In the interim, the ADP National Employment Report showed private firms added 41,000 jobs last month. And the Job Openings and Labor Turnover Survey (JOLTS) from the Bureau of Labor Statistics indicated job openings, hires and separations were little changed in November.
“The labor market has cooled a little since the summer,” observes Guy Berger, the workforce economist in residence at Guild, who notes that the unemployment rate has increased and hiring is a little lower than it was a few months ago. “But we don’t have more precision than that,” he adds. “It’d be nice to have more data to prove (or disprove) it. And on Friday, we’re getting that data!”
By Wednesday’s closing bell, the Dow Jones Industrial Average was off 0.9% to 48,996, despite reaching a fresh peak early in the session. The S&P 500, meanwhile, had shed 0.3% to 6,902, also setting another new all-time intraday high in the process.
The Nasdaq Composite held on for a 0.2% gain to 23,584, rising for a third straight session even as sectors other than tech continue to show some leadership.
UNH vs AMGN
UnitedHealth Group (UNH, -2.1%) was No. 25 among Dow Jones stocks today, even as No. 1 Amgen (AMGN, +3.5%) tried to lead the price-weighted index to the upside.
The health insurance and care provider joined with other high-priced stocks such as Goldman Sachs (GS, -1.6%) and Caterpillar (CAT, -4.3%), which at $900-plus and $600-plus account for its heaviest weightings, to drag the Dow back into the red after it set new all-time closing highs on Monday and Tuesday. UNH, the No. 7 Dow stock by weighting, closed at $341.81.
Meanwhile, analyst Mike Yee assumed coverage of AMGN at UBS by raising the firm’s rating on the biotech stock to Buy from Neutral (or Hold) and upping the 12-month target price to $380 from $317.

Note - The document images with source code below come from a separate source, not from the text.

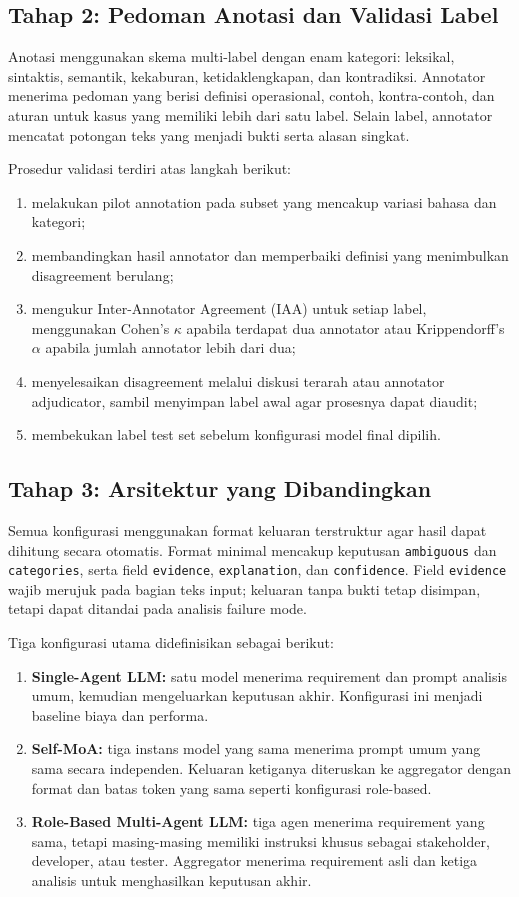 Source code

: \subsection{Tahap 2: Pedoman Anotasi dan Validasi Label}

Anotasi menggunakan skema multi-label dengan enam kategori: leksikal, sintaktis, semantik, kekaburan, ketidaklengkapan, dan kontradiksi. Annotator menerima pedoman yang berisi definisi operasional, contoh, kontra-contoh, dan aturan untuk kasus yang memiliki lebih dari satu label. Selain label, annotator mencatat potongan teks yang menjadi bukti serta alasan singkat.

Prosedur validasi terdiri atas langkah berikut:
\begin{enumerate}
\item melakukan pilot annotation pada subset yang mencakup variasi bahasa dan kategori;
\item membandingkan hasil annotator dan memperbaiki definisi yang menimbulkan disagreement berulang;
\item mengukur Inter-Annotator Agreement (IAA) untuk setiap label, menggunakan Cohen's $\kappa$ apabila terdapat dua annotator atau Krippendorff's $\alpha$ apabila jumlah annotator lebih dari dua;
\item menyelesaikan disagreement melalui diskusi terarah atau annotator adjudicator, sambil menyimpan label awal agar prosesnya dapat diaudit;
\item membekukan label test set sebelum konfigurasi model final dipilih.
\end{enumerate}

\subsection{Tahap 3: Arsitektur yang Dibandingkan}

Semua konfigurasi menggunakan format keluaran terstruktur agar hasil dapat dihitung secara otomatis. Format minimal mencakup keputusan \texttt{ambiguous} dan \texttt{categories}, serta field \texttt{evidence}, \texttt{explanation}, dan \texttt{confidence}. Field \texttt{evidence} wajib merujuk pada bagian teks input; keluaran tanpa bukti tetap disimpan, tetapi dapat ditandai pada analisis failure mode.

Tiga konfigurasi utama didefinisikan sebagai berikut:
\begin{enumerate}
\item \textbf{Single-Agent LLM:} satu model menerima requirement dan prompt analisis umum, kemudian mengeluarkan keputusan akhir. Konfigurasi ini menjadi baseline biaya dan performa.
\item \textbf{Self-MoA:} tiga instans model yang sama menerima prompt umum yang sama secara independen. Keluaran ketiganya diteruskan ke aggregator dengan format dan batas token yang sama seperti konfigurasi role-based.
\item \textbf{Role-Based Multi-Agent LLM:} tiga agen menerima requirement yang sama, tetapi masing-masing memiliki instruksi khusus sebagai stakeholder, developer, atau tester. Aggregator menerima requirement asli dan ketiga analisis untuk menghasilkan keputusan akhir.
\end{enumerate}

In a January 6 note, Yee cites potential earnings upside from Amgen’s MariTide obesity drug and its lipoprotein therapy to address stroke and heart attack risk. The treatments are each in Phase III trials and “both of which should come to market and drive growth to the end of the decade.”
Is President Trump bad for beer sales?
Constellation Brands (STZ, -2.1%), facing a particular set of challenging circumstances among consumer staples stocks, is scheduled to report fiscal 2026 third-quarter earnings after Wednesday’s closing bell.
Jefferies analyst Kaumil Gajrawala downgraded STZ from Buy to Hold and reduced his 12-month target price from $170 to $154 last month, noting that headwinds for Hispanic consumers due to the Trump administration’s immigration policy “appear more prolonged than expected.”
Results of a recent immigration survey conducted by KFF and The New York Times suggest a delayed recovery, and the analyst lowered his fiscal year 2026 sales and earnings forecast.
“Immigration policy has led to a notable shift in behavioral patterns,” Gajrawala writes, “with 41% of Hispanic respondents avoiding away-from-home activities.” As Gajrawala explains, Hispanic consumers represent greater than 40% of sales for Constellation’s beer portfolio.